Justin also founded Narrow House Press when back when. But he lives in a narrow house no longer. These days you can find him out at the western edge of the city in Gywnn Oak, where the biggest distraction a writer may face is a few pesky crickets, and not crackhead neighbors yelling and sirens wailing all night like you still see in our fair city’s arts districts. He’s even got land and trees and outbuildings and a fire pit by which to sit and contemplate the world about us.
But to come to the point- Justin would like to share all of this with you. He’s begun a monthly reading series right in his own backyard (literally!) called Cabin//Fire, the next edition of which takes place tomorrow and features Mark Wallace, Laura Van Den Berg, and Mark Cugini.
You can check out their résumés on the Cabin//Fire website, or you can just take it from us that they are smart people who write interesting things that you would be happy to listen to. In fact, we’ve been out of town so long that this is one of those great things we missed out on that we didn’t even know we were missing out on. Until now. That little cabin has been a veritable powerhouse of literary talent for some months now, and we trust it will be well into the future.

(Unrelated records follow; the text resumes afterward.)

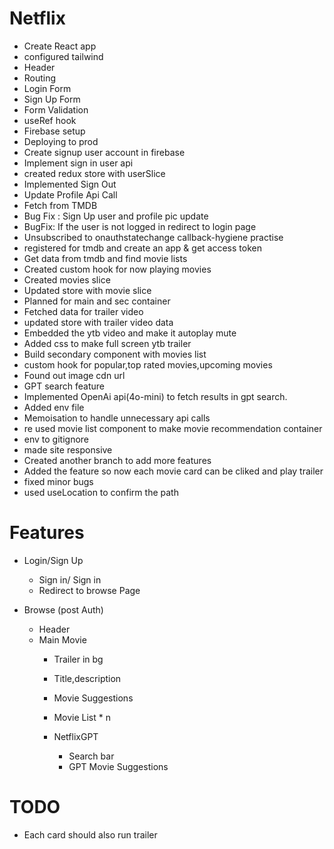 # Netflix

- Create React app
- configured tailwind
- Header
- Routing
- Login Form
- Sign Up Form
- Form Validation
- useRef hook
- Firebase setup
- Deploying to prod
- Create signup user account in firebase
- Implement sign in user api
- created redux store with userSlice
- Implemented Sign Out
- Update Profile Api Call
- Fetch from TMDB
- Bug Fix : Sign Up user and profile pic update
- BugFix: If the user is not logged in redirect to login page 
- Unsubscribed to onauthstatechange callback-hygiene practise
- registered for tmdb and create an app & get access token
- Get data from tmdb and find movie lists
- Created custom hook for now playing movies
- Created movies slice
- Updated store with movie slice
- Planned for main and sec container
- Fetched data for trailer video
- updated store with trailer video data
- Embedded the ytb video and make it autoplay mute
- Added css to make full screen ytb trailer
- Build secondary component with movies list
- custom hook for popular,top rated movies,upcoming movies
- Found out image cdn url
- GPT search feature
- Implemented OpenAi api(4o-mini) to fetch results in gpt search.
- Added env file
- Memoisation to handle unnecessary api calls
- re used movie list component to make movie recommendation container
- env to gitignore
- made site responsive
- Created another branch to add more features
- Added the feature so now each movie card can be cliked and play trailer
- fixed minor bugs
- used useLocation to confirm the path

# Features

- Login/Sign Up
  - Sign in/ Sign in
  - Redirect to browse Page

- Browse (post Auth)
  - Header
  - Main Movie
    - Trailer in bg
    - Title,description
    - Movie Suggestions
    - Movie List * n

    - NetflixGPT
      - Search bar
      - GPT Movie Suggestions


# TODO
- Each card should also run trailer
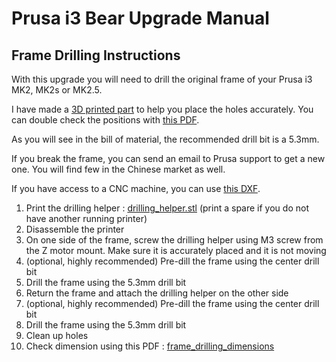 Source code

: # Prusa i3 Bear Upgrade Manual

## Frame Drilling Instructions

With this upgrade you will need to drill the original frame of your Prusa i3 MK2, MK2s or MK2.5.

I have made a [3D printed part](/printed_parts/stl/drilling_helper.stl) to help you place the holes accurately. You can double check the positions with [this PDF](/doc/frame_drilling_dimensions.pdf).

As you will see in the bill of material, the recommended drill bit is a 5.3mm.

If you break the frame, you can send an email to Prusa support to get a new one. You will find few in the Chinese market as well.

If you have access to a CNC machine, you can use [this DXF](/optional_parts/alu_frame/alu_frame.dxf).

1. Print the drilling helper : [drilling_helper.stl](/printed_parts/stl/drilling_helper.stl) (print a spare if you do not have another running printer)
1. Disassemble the printer
1. On one side of the frame, screw the drilling helper using M3 screw from the Z motor mount. Make sure it is accurately placed and it is not moving
1. (optional, highly recommended) Pre-dill the frame using the center drill bit
1. Drill the frame using the 5.3mm drill bit
1. Return the frame and attach the drilling helper on the other side
1. (optional, highly recommended) Pre-dill the frame using the center drill bit
1. Drill the frame using the 5.3mm drill bit
1. Clean up holes
1. Check dimension using this PDF : [frame_drilling_dimensions](/doc/frame_drilling_dimensions.pdf) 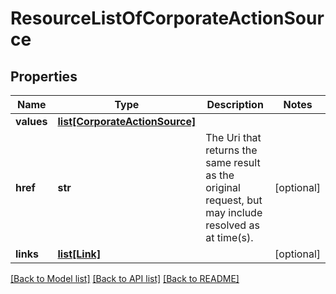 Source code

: # ResourceListOfCorporateActionSource

## Properties
Name | Type | Description | Notes
------------ | ------------- | ------------- | -------------
**values** | [**list[CorporateActionSource]**](CorporateActionSource.md) |  | 
**href** | **str** | The Uri that returns the same result as the original request,  but may include resolved as at time(s). | [optional] 
**links** | [**list[Link]**](Link.md) |  | [optional] 

[[Back to Model list]](../README.md#documentation-for-models) [[Back to API list]](../README.md#documentation-for-api-endpoints) [[Back to README]](../README.md)


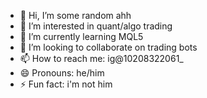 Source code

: - 👋 Hi, I’m some random ahh
- 👀 I’m interested in quant/algo trading
- 🌱 I’m currently learning MQL5
- 💞️ I’m looking to collaborate on trading bots
- 📫 How to reach me: ig@10208322061_
- 😄 Pronouns: he/him
- ⚡ Fun fact: i'm not him

<!---
gn-005/gn-005 is a ✨ special ✨ repository because its `README.md` (this file) appears on your GitHub profile.
You can click the Preview link to take a look at your changes.
--->
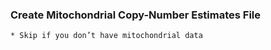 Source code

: ### Create Mitochondrial Copy-Number Estimates File
    * Skip if you don’t have mitochondrial data
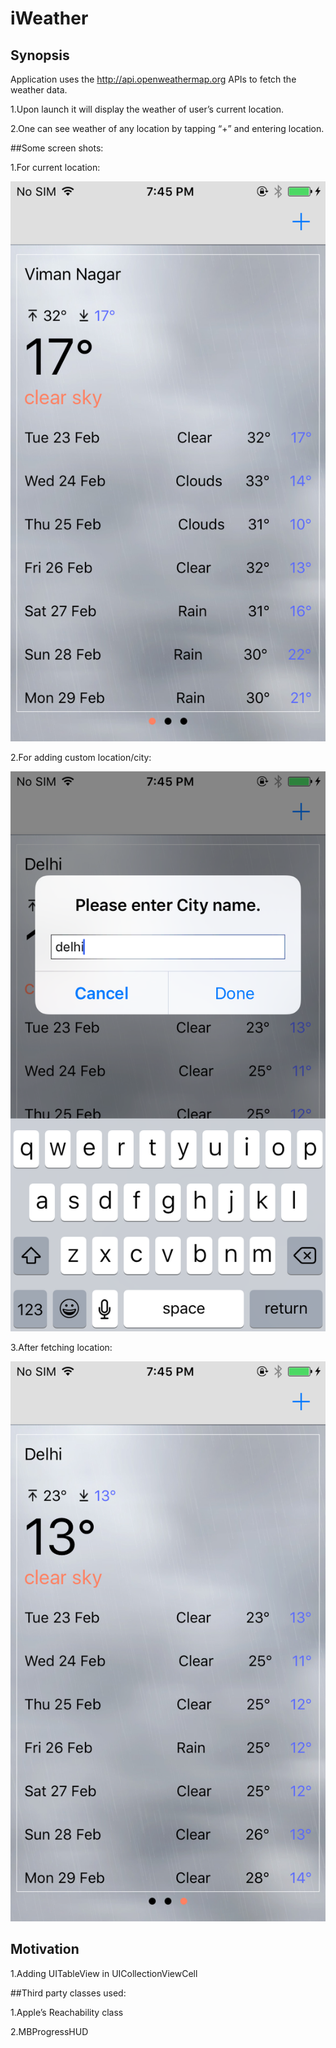 # iWeather
## Synopsis

Application uses the http://api.openweathermap.org APIs to fetch the weather data.

1.Upon launch it will display the weather of user’s current location.

2.One can see weather of any location by tapping “+” and entering location.


##Some screen shots:

1.For current location:

![alt tag](https://github.com/preetamjadakar/iWeather/blob/master/iWeather/Screen%20Shot%202016-02-23%20at%207.47.23%20pm.png)

2.For adding custom location/city:

![alt tag](https://github.com/preetamjadakar/iWeather/blob/master/iWeather/Screen%20Shot%202016-02-23%20at%207.47.36%20pm.png)

3.After fetching location:

![alt tag](https://github.com/preetamjadakar/iWeather/blob/master/iWeather/Screen%20Shot%202016-02-23%20at%207.47.46%20pm.png)

## Motivation

1.Adding UITableView in UICollectionViewCell

##Third party classes used:

1.Apple’s Reachability class

2.MBProgressHUD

Baltimore hasn’t had a high quality reading series to boast of for some years now, but it’s a credit to our city and especially to Justin that he’d put together one worth waiting for: one that’s at once of University quality and DIY ethos. This is a reading series where you don’t just hear high caliber literary talent read… you make friends with them and have a weenie roast and drink grappa and Natty Boh and enjoy the elemental pleasures of wood and fire in God’s green creation etc etc etc.
Bottom line: A series like this has the potential to be Baltimore’s own Algonquin Round Table or Exquisite Corpse. It’s just the right mix of academia, avant-garde, literary tradition and genuine hometown charm. Get in on the ground floor, before the cabin’s full.